WORK REQUEST:
Give back exactly the lines of the data below, starting with the line that has "if resume_approval_reference is" and going on through the line that has "The queries were".

DATA PROVIDED:
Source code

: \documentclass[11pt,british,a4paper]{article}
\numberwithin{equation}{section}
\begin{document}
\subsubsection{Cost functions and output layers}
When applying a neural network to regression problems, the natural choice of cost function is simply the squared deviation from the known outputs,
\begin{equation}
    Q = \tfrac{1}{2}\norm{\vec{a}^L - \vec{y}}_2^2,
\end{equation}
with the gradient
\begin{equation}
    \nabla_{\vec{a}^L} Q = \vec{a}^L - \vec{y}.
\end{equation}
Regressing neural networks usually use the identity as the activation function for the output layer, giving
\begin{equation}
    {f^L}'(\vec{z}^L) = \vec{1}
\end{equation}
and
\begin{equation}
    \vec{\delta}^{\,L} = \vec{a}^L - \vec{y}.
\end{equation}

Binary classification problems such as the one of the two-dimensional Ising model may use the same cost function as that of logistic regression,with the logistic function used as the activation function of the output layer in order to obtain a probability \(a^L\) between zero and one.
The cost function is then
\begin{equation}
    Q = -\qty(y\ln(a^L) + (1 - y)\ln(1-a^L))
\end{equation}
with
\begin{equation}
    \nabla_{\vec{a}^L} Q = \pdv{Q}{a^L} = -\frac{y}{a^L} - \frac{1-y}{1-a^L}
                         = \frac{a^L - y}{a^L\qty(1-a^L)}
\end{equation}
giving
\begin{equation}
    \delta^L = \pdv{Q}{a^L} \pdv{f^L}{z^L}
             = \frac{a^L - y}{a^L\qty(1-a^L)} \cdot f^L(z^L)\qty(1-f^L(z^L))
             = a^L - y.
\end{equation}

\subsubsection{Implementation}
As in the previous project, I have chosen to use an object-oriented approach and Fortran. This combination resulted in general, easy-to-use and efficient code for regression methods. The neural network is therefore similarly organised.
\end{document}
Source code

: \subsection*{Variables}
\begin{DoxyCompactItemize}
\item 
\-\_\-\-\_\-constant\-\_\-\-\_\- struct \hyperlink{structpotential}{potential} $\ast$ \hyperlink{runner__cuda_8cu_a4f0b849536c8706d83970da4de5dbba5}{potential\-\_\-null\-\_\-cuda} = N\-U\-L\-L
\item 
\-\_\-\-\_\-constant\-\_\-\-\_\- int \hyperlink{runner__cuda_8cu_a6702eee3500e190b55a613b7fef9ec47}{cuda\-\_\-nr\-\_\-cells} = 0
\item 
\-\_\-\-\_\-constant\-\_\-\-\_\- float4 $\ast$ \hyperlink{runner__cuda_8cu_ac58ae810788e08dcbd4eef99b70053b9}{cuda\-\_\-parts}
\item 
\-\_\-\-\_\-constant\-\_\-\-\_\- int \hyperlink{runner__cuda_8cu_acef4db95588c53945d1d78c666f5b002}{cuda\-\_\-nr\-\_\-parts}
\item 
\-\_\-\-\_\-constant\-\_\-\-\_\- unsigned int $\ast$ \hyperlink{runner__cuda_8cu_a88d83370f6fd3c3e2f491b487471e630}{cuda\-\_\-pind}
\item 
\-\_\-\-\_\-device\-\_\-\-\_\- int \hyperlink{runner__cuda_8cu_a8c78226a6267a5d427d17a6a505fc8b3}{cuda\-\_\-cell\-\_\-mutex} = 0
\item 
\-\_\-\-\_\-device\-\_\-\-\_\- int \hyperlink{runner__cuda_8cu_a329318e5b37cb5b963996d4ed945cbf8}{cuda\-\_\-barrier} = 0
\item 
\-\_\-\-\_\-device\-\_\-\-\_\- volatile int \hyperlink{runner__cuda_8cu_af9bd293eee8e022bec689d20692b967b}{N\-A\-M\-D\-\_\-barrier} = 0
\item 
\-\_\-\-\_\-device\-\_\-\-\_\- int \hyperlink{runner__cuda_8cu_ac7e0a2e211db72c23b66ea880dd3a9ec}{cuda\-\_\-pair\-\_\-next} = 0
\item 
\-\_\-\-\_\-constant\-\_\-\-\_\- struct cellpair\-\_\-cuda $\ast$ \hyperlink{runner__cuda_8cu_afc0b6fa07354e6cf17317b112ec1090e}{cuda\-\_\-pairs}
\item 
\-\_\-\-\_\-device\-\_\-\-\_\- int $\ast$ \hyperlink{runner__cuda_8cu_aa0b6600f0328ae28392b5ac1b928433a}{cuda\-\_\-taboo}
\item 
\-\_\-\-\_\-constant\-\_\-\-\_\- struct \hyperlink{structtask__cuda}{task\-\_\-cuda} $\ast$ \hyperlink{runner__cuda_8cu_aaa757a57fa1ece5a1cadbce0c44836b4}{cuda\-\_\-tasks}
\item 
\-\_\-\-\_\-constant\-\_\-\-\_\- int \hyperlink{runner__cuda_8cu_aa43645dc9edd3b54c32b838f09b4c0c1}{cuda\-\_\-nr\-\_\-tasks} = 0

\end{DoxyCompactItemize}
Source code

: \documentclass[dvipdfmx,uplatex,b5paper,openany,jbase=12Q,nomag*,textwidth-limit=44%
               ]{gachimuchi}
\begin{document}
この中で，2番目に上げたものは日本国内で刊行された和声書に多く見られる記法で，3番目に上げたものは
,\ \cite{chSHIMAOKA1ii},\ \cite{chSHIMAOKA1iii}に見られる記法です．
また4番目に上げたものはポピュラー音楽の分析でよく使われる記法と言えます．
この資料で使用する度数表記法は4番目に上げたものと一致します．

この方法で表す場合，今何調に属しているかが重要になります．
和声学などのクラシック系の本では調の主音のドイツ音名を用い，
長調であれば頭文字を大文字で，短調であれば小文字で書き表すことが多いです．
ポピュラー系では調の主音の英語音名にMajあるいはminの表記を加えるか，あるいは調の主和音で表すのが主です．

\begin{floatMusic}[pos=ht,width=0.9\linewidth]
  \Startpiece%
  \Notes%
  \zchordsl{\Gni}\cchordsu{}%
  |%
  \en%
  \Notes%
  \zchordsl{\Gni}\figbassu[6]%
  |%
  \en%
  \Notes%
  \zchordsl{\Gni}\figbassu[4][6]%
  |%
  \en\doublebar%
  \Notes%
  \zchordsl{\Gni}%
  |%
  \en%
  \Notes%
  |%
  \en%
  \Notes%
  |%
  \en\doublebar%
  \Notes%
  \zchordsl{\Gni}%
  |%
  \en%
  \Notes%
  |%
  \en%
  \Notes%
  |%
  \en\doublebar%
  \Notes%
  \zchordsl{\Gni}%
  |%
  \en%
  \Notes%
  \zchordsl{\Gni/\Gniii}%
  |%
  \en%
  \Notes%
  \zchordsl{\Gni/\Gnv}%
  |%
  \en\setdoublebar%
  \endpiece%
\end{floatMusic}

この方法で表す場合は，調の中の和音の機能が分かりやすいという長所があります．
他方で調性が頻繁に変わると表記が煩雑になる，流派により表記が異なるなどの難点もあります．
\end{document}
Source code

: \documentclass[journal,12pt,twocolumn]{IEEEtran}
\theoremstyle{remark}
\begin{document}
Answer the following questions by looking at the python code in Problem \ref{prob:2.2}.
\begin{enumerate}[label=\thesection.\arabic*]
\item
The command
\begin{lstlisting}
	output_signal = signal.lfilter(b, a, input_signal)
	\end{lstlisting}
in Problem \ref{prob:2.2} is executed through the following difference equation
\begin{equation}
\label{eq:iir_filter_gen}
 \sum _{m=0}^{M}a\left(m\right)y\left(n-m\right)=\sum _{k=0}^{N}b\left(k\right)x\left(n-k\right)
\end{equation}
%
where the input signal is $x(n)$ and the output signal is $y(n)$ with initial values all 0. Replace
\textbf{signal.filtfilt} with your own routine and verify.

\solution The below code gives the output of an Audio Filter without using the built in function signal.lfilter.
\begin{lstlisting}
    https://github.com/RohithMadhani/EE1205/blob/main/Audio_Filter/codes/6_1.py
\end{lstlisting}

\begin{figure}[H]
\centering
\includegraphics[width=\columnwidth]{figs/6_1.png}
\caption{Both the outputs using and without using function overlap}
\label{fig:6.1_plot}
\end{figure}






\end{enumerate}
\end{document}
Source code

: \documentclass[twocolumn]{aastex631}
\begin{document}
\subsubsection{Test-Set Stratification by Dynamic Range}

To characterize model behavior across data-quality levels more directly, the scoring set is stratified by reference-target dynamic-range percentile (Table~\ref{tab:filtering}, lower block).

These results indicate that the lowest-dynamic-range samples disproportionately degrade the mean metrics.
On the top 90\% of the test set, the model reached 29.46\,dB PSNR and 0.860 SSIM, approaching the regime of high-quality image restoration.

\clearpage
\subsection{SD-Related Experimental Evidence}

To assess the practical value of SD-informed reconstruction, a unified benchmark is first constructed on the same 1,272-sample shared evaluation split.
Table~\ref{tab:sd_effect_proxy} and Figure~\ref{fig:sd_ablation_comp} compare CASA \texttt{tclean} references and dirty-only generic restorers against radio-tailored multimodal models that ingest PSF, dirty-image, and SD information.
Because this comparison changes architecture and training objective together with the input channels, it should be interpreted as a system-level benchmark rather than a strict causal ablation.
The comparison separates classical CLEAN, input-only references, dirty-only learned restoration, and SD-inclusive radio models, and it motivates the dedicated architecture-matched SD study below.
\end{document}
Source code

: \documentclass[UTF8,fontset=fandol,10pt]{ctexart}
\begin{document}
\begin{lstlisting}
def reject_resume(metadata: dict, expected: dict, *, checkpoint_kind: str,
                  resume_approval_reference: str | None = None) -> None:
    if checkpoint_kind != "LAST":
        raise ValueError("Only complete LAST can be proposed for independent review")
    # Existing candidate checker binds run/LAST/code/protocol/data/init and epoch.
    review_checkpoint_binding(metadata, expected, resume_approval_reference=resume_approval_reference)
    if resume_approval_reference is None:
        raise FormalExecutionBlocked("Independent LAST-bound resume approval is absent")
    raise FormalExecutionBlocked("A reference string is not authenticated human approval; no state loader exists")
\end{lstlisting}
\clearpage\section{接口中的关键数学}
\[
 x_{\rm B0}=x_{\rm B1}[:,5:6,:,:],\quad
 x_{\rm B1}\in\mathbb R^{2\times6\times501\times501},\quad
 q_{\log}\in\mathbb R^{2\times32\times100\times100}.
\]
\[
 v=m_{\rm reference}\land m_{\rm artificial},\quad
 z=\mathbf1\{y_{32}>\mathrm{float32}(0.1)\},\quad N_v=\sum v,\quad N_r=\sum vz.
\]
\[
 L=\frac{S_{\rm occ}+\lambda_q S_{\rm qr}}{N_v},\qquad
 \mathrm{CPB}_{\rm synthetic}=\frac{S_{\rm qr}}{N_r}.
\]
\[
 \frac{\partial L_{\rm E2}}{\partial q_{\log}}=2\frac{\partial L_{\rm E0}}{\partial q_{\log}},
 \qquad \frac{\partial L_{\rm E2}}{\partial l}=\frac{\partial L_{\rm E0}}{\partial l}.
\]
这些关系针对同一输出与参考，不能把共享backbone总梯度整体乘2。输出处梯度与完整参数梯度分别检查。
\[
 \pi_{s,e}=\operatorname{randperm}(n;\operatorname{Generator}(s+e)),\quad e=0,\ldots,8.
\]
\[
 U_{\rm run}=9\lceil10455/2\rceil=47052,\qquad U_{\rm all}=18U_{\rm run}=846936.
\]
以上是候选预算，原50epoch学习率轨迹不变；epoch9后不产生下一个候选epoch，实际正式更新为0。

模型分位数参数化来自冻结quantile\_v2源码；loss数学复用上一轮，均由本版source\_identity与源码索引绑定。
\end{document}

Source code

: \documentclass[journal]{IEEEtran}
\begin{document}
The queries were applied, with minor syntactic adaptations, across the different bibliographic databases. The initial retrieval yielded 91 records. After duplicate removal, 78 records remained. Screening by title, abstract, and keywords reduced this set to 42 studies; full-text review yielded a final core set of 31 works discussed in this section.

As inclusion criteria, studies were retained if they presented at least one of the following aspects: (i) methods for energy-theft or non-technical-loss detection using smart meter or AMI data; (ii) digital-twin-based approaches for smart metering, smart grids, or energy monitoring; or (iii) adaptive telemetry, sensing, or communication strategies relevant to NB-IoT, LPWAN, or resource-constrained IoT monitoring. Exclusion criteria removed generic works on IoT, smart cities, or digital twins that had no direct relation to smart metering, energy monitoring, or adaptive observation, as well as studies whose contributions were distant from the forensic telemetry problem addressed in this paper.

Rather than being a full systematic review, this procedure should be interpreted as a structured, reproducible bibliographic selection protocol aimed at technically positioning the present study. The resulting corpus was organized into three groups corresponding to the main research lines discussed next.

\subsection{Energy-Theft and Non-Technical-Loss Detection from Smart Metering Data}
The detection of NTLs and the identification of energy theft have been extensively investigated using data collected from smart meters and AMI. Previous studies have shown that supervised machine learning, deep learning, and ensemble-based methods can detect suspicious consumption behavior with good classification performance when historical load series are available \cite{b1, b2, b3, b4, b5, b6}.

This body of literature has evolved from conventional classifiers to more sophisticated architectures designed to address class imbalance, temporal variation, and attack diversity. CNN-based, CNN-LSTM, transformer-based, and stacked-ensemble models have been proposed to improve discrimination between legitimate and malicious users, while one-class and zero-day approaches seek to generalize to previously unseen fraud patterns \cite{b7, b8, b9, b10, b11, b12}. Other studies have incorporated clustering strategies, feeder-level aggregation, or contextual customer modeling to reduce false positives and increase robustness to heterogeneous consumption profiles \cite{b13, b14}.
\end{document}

REPLY:
    if resume_approval_reference is None:
        raise FormalExecutionBlocked("Independent LAST-bound resume approval is absent")
    raise FormalExecutionBlocked("A reference string is not authenticated human approval; no state loader exists")
\end{lstlisting}
\clearpage\section{接口中的关键数学}
\[
 x_{\rm B0}=x_{\rm B1}[:,5:6,:,:],\quad
 x_{\rm B1}\in\mathbb R^{2\times6\times501\times501},\quad
 q_{\log}\in\mathbb R^{2\times32\times100\times100}.
\]
\[
 v=m_{\rm reference}\land m_{\rm artificial},\quad
 z=\mathbf1\{y_{32}>\mathrm{float32}(0.1)\},\quad N_v=\sum v,\quad N_r=\sum vz.
\]
\[
 L=\frac{S_{\rm occ}+\lambda_q S_{\rm qr}}{N_v},\qquad
 \mathrm{CPB}_{\rm synthetic}=\frac{S_{\rm qr}}{N_r}.
\]
\[
 \frac{\partial L_{\rm E2}}{\partial q_{\log}}=2\frac{\partial L_{\rm E0}}{\partial q_{\log}},
 \qquad \frac{\partial L_{\rm E2}}{\partial l}=\frac{\partial L_{\rm E0}}{\partial l}.
\]
这些关系针对同一输出与参考，不能把共享backbone总梯度整体乘2。输出处梯度与完整参数梯度分别检查。
\[
 \pi_{s,e}=\operatorname{randperm}(n;\operatorname{Generator}(s+e)),\quad e=0,\ldots,8.
\]
\[
 U_{\rm run}=9\lceil10455/2\rceil=47052,\qquad U_{\rm all}=18U_{\rm run}=846936.
\]
以上是候选预算，原50epoch学习率轨迹不变；epoch9后不产生下一个候选epoch，实际正式更新为0。

模型分位数参数化来自冻结quantile\_v2源码；loss数学复用上一轮，均由本版source\_identity与源码索引绑定。
\end{document}

Source code

: \documentclass[journal]{IEEEtran}
\begin{document}
The queries were applied, with minor syntactic adaptations, across the different bibliographic databases. The initial retrieval yielded 91 records. After duplicate removal, 78 records remained. Screening by title, abstract, and keywords reduced this set to 42 studies; full-text review yielded a final core set of 31 works discussed in this section.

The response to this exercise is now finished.